I won't name which company, but I've seen a noticeable difference in compressor j-pipe performance. I went thru an extensive pressure loss spreadsheet calculation of one j-pipe that I had versus another brand and was shocked how bad it was. It looked restrictive, spread sheet showed it would be restrictive, and datalogging proved it. This is an area most guys would go, "It's under pressure, how restrictive could it be?". Every little bit helps. Oddly enough, I just don't see a measurable difference running speed density vs. a stock 2g Maf in terms of topend. I've tried all sorts of intake pipes and I personally like the stock 2g intake pipe with a 2.25" elbow combination. There is some intake tuning going on and this combo has the best mix of part throttle response and topend power. Go figure, YMMV.
 
If you dont have cams, a smim, a real fmic, and a lot of boost then most people won't see nothing over 350whp on a 16g. I see it almost impossible for a 16g to make more than 400whp without some way of being able to make the motor breath better. In comparison, most evo's that dyno couple hairs over 400whp with 16g's all have hard pipes, cams, meth and badasss tune(and of course other minimal bolt-on's). So why do people magically make 400whp+ with stock intake and cams....BECAUSE THEY LIE. Its the internet, you can say whatever you want to, and still have no proof(with the exceptions of a couple people). Me, I have big plans for my 16g(FP SLEEPER), and even though this turbo is different than the e316g, they use the same frame. I will still have a hard time hitting 400whp, but i do want 450whp+, and until i get the chance to turn the boost up and have some other mods(ie, smim, better cams, better tuning device) then i will just keep dreaming of when i can REALLY say i made XXXwhp on a 16g based turbo.
 
What about putting that Evo III 16G into a Hahn-style 10cm2 T3-flanged turbine housing, Glenn? The only thing missing at that point would be the 4 lb/min of peak airflow that the 20G wheel could give you over the 16G wheel- the turbine housing would flow as much as you could throw at it....AND you'd be able to keep your current manifold / wastegate configuration.

wouldn't that defeat the purpose of the E316G, people like the E316G because it spools quick and is very torquey. a larger turbine housing will net more top end and more airflow per PSI but at the cost of spool and torque. The E316G with the 8^cm FP dsm housing would be promising as it would still flow well and spool wouldn't be effected as much as the 10^cm.
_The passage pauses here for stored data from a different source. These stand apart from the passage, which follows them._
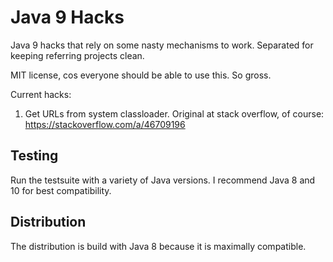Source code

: # Java 9 Hacks

Java 9 hacks that rely on some nasty mechanisms to work. Separated for keeping referring projects clean.

MIT license, cos everyone should be able to use this. So gross.

Current hacks:
1. Get URLs from system classloader. Original at stack overflow, of course: https://stackoverflow.com/a/46709196


## Testing

Run the testsuite with a variety of Java versions. I recommend Java 8 and 10 for best compatibility.

## Distribution

The distribution is build with Java 8 because it is maximally compatible.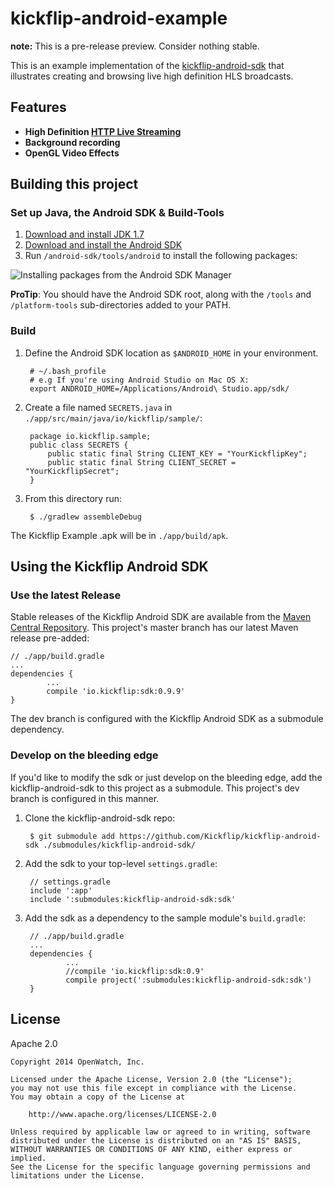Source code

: # kickflip-android-example

**note:** This is a pre-release preview. Consider nothing stable.

This is an example implementation of the [kickflip-android-sdk](https://github.com/Kickflip/kickflip-android-sdk) that
illustrates creating and browsing live high definition HLS broadcasts.


## Features

+ **High Definition [HTTP Live Streaming](http://en.wikipedia.org/wiki/HTTP_Live_Streaming)**
+ **Background recording**
+ **OpenGL Video Effects**

## Building this project

### Set up Java, the Android SDK & Build-Tools

1. [Download and install JDK 1.7](http://www.oracle.com/technetwork/java/javase/downloads/jdk7-downloads-1880260.html)
2. [Download and install the Android SDK](http://developer.android.com/sdk/)
3. Run `/android-sdk/tools/android` to install the following packages:

![Installing packages from the Android SDK Manager](http://i.imgur.com/PuWsBEB.png)

**ProTip**: You should have the Android SDK root, along with the `/tools` and `/platform-tools` sub-directories added to your PATH.

### Build

1. Define the Android SDK location as `$ANDROID_HOME` in your environment.

		# ~/.bash_profile
		# e.g If you're using Android Studio on Mac OS X:
		export ANDROID_HOME=/Applications/Android\ Studio.app/sdk/



2. Create a file named `SECRETS.java` in `./app/src/main/java/io/kickflip/sample/`:

		package io.kickflip.sample;
		public class SECRETS {
		    public static final String CLIENT_KEY = "YourKickflipKey";
		    public static final String CLIENT_SECRET = "YourKickflipSecret";
		}


3. From this directory run:

	    $ ./gradlew assembleDebug

The Kickflip Example .apk will be in `./app/build/apk`.

## Using the Kickflip Android SDK

### Use the latest Release

Stable releases of the Kickflip Android SDK are available from the [Maven Central Repository](http://search.maven.org/).
This project's master branch has our latest Maven release pre-added:

	// ./app/build.gradle
	...
    dependencies {
			...
			compile 'io.kickflip:sdk:0.9.9'
	}

The dev branch is configured with the Kickflip Android SDK as a submodule dependency.

### Develop on the bleeding edge

If you'd like to modify the sdk or just develop on the bleeding edge,
add the kickflip-android-sdk to this project as a submodule. This project's dev branch
is configured in this manner.

1. Clone the kickflip-android-sdk repo:

		$ git submodule add https://github.com/Kickflip/kickflip-android-sdk ./submodules/kickflip-android-sdk/

2. Add the sdk to your top-level `settings.gradle`:

		// settings.gradle
		include ':app'
		include ':submodules:kickflip-android-sdk:sdk'

3. Add the sdk as a dependency to the sample module's `build.gradle`:

		// ./app/build.gradle
		...
		dependencies {
				...
				//compile 'io.kickflip:sdk:0.9'
				compile project(':submodules:kickflip-android-sdk:sdk')
		}

## License

Apache 2.0

	Copyright 2014 OpenWatch, Inc.

	Licensed under the Apache License, Version 2.0 (the "License");
	you may not use this file except in compliance with the License.
	You may obtain a copy of the License at

	    http://www.apache.org/licenses/LICENSE-2.0

	Unless required by applicable law or agreed to in writing, software
	distributed under the License is distributed on an "AS IS" BASIS,
	WITHOUT WARRANTIES OR CONDITIONS OF ANY KIND, either express or implied.
	See the License for the specific language governing permissions and
	limitations under the License.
Also isnt the E316G compressor rated for 42Lbs/min, that with all supporting mods and a badass tune would be good for 440WHP?
 
If you dont have cams, a smim, a real fmic, and a lot of boost then most people won't see nothing over 350whp on a 16g. I see it almost impossible for a 16g to make more than 400whp without some way of being able to make the motor breath better. In comparison, most evo's that dyno couple hairs over 400whp with 16g's all have hard pipes, cams, meth and badasss tune(and of course other minimal bolt-on's). So why do people magically make 400whp+ with stock intake and cams....BECAUSE THEY LIE. Its the internet, you can say whatever you want to, and still have no proof(with the exceptions of a couple people). Me, I have big plans for my 16g(FP SLEEPER), and even though this turbo is different than the e316g, they use the same frame. I will still have a hard time hitting 400whp, but i do want 450whp+, and until i get the chance to turn the boost up and have some other mods(ie, smim, better cams, better tuning device) then i will just keep dreaming of when i can REALLY say i made XXXwhp on a 16g based turbo.

We have a winner! I wish I could give you infinite rep for this post! :hellyeah:
 
Hey glenn seems like your on the right track for 400hp but did you say you recently went to e85 fuel.If so what size injectors are you running because i thought i saw you only had 750's thats way too small to take advantage of the e85.Im not positive what the minimum is for your turbo but 850 and up injectors seem to be more feasible.
 
What about putting that Evo III 16G into a Hahn-style 10cm2 T3-flanged turbine housing, Glenn? The only thing missing at that point would be the 4 lb/min of peak airflow that the 20G wheel could give you over the 16G wheel- the turbine housing would flow as much as you could throw at it....AND you'd be able to keep your current manifold / wastegate configuration.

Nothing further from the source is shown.